The hidden costs of IT: how to find and control them

Michał Wojciechowski
September 25, 2025 | Business Insights

Developers spend up to 42% of their time dealing with technical debt, a problem that costs the global economy nearly $85 billion a year, according to an analysis by Stripe. This hidden but measurable expense is just one of many reasons why effective budget control remains a central challenge for businesses running IT projects. This article will examine the causes, compare different supplier collaboration models, and outline strategic and tactical ways to manage costs throughout a product’s lifecycle.

Key information

  • The scale of the challenge: According to the CHAOS report, only 31% of IT projects are fully successful. Half of all projects go over budget or fall behind schedule, while another 19% are cancelled before completion.
  • The cost of mistakes: A requirements error is 15 to 20 times more expensive to fix during testing or after launch than it is during the initial analysis phase.
  • Cloud efficiency: Inefficient cloud resource management is a major drain, with global waste expected to reach $225.9 billion in 2024, representing about 32% of total spending on such infrastructure.
  • The impact of technical debt: Research from Forrester shows that technical debt can consume between 10% and 20% of the budget for new product development.
  • Scope creep: Uncontrolled expansion of a project’s scope is the main reason for budget overruns in 62% of cases.
  • The client’s role: Analyses by the Project Management Institute show that organisations investing in proven management practices waste 28 times less money.

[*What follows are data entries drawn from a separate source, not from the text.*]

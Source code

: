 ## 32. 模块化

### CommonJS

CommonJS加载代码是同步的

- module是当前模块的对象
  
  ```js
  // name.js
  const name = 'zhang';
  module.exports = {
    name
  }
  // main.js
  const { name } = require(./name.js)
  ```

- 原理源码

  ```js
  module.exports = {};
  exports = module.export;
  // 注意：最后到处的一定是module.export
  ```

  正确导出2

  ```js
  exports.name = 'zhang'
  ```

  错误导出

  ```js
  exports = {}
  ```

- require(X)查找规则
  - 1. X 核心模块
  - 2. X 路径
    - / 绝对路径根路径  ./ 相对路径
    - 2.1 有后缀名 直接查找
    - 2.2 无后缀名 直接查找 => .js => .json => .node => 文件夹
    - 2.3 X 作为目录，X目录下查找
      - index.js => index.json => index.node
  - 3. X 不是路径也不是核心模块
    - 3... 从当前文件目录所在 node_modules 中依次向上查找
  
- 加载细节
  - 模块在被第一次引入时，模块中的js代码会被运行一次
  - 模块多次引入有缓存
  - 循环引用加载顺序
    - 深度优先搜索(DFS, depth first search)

Why IT budgets still spiral out of control

Decades of technological progress have done little to solve a persistent business question: why do so many IT projects still run over budget and behind schedule? As far back as 1994, the groundbreaking Standish Group report, known as the CHAOS Report, revealed that only 16.2% of IT projects succeeded by delivering on time, on budget, and with all features intact. A majority, 52.7%, were described as “challenged”—exceeding their budget, falling behind schedule, or providing limited functionality—while the remaining 31.1% failed completely.

One might assume that project management has improved over the years. Yet more recent data from 2020, while showing a slight improvement with the success rate rising to 31%, indicates that 69% of projects still either fail or face serious trouble. These figures prove that the difficulty in controlling costs is a persistent, systemic issue.

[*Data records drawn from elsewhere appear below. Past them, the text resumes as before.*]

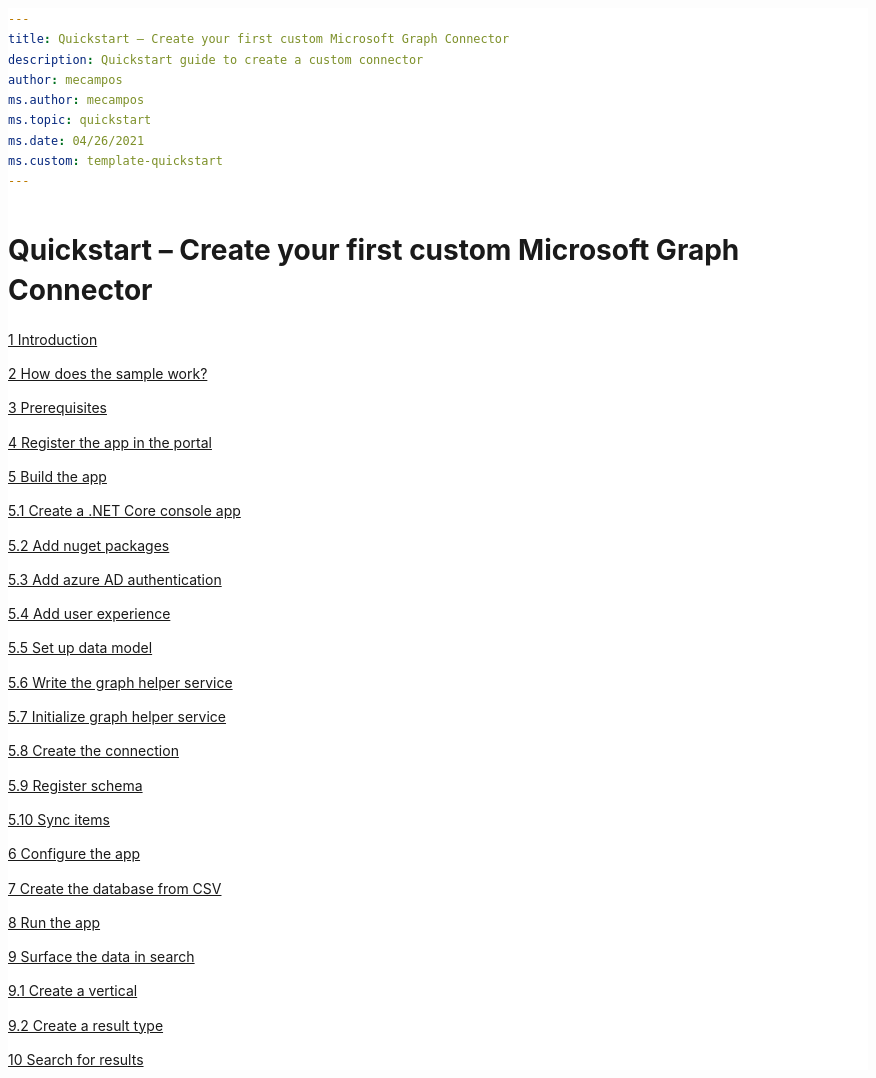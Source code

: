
 ```yaml
---
title: Quickstart – Create your first custom Microsoft Graph Connector
description: Quickstart guide to create a custom connector 
author: mecampos
ms.author: mecampos
ms.topic: quickstart
ms.date: 04/26/2021
ms.custom: template-quickstart
---
```


#
# Quickstart – Create your first custom Microsoft Graph Connector

[1 Introduction](#_Toc66907338)

[2 How does the sample work?](#_Toc66907339)

[3 Prerequisites](#_Toc66907340)

[4 Register the app in the portal](#_Toc66907341)

[5 Build the app](#_Toc66907342)

[5.1 Create a .NET Core console app](#_Toc66907343)

[5.2 Add nuget packages](#_Toc66907344)

[5.3 Add azure AD authentication](#_Toc66907345)

[5.4 Add user experience](#_Toc66907346)

[5.5 Set up data model](#_Toc66907347)

[5.6 Write the graph helper service](#_Toc66907348)

[5.7 Initialize graph helper service](#_Toc66907349)

[5.8 Create the connection](#_Toc66907350)

[5.9 Register schema](#_Toc66907351)

[5.10 Sync items](#_Toc66907352)

[6 Configure the app](#_Toc66907353)

[7 Create the database from CSV](#_Toc66907354)

[8 Run the app](#_Toc66907355)

[9 Surface the data in search](#_Toc66907356)

[9.1 Create a vertical](#_Toc66907357)

[9.2 Create a result type](#_Toc66907358)

[10 Search for results](#_Toc66907359)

The financial consequences are enormous. A 2024 study by Accenture Capital Projects showed that 66% of organisations miss their project goals, with an average cost overrun of 29%. This points to a fundamental need to rethink optimisation—not as a reactive spending cut, but as a strategic approach to managing value throughout a project’s lifecycle. To do that, we must first understand where the costs truly come from.

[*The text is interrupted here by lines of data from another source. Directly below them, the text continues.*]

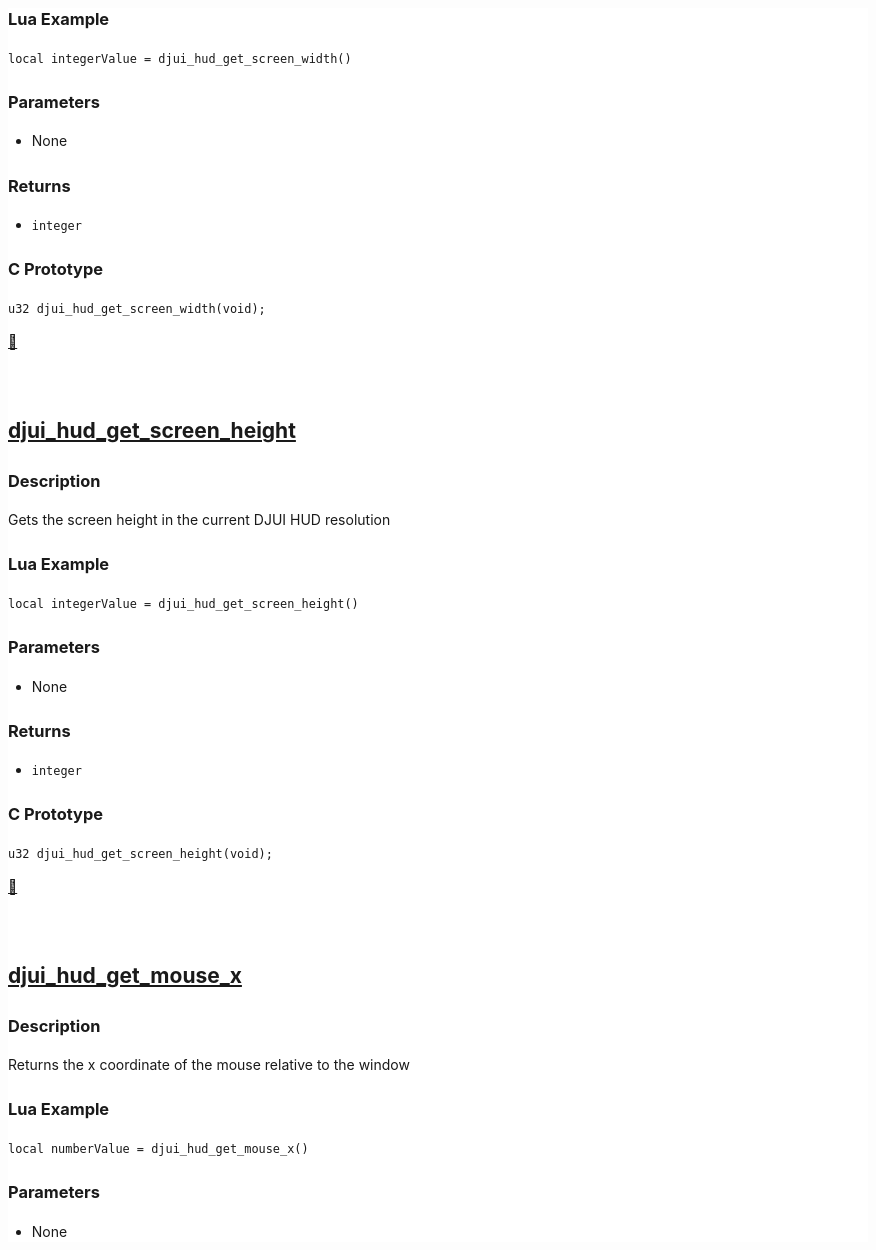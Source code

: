 ### Lua Example
`local integerValue = djui_hud_get_screen_width()`

### Parameters
- None

### Returns
- `integer`

### C Prototype
`u32 djui_hud_get_screen_width(void);`

[:arrow_up_small:](#)

<br />

## [djui_hud_get_screen_height](#djui_hud_get_screen_height)

### Description
Gets the screen height in the current DJUI HUD resolution

### Lua Example
`local integerValue = djui_hud_get_screen_height()`

### Parameters
- None

### Returns
- `integer`

### C Prototype
`u32 djui_hud_get_screen_height(void);`

[:arrow_up_small:](#)

<br />

## [djui_hud_get_mouse_x](#djui_hud_get_mouse_x)

### Description
Returns the x coordinate of the mouse relative to the window

### Lua Example
`local numberValue = djui_hud_get_mouse_x()`

### Parameters
- None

Why IT budgets are still spiralling out of control

The anatomy of a modern IT project’s costs

The costs of an IT project extend far beyond programmer salaries. They form a complex structure with many hidden, long-term components.

The cost of the team

This includes not only salaries based on experience but also the hidden costs of staff turnover, which causes delays and adds expense. The loss of project knowledge and the time needed to bring new team members up to speed represent real financial losses.

As Frederick Brooks demonstrated in his foundational work, The Mythical Man-Month, adding more people to a late project often makes it even later. This principle, first articulated in the age of mainframe computers, is more relevant than ever in an era of remote and distributed teams.

Infrastructure and tools: a dynamic and unpredictable expense

As cloud computing became the standard, managing its costs has emerged as a new and important area for optimisation. The McKinsey Technology Trends Outlook 2025 highlights that the surge in demand for computing power, driven by generative AI, is placing additional strain on data centres and energy grids.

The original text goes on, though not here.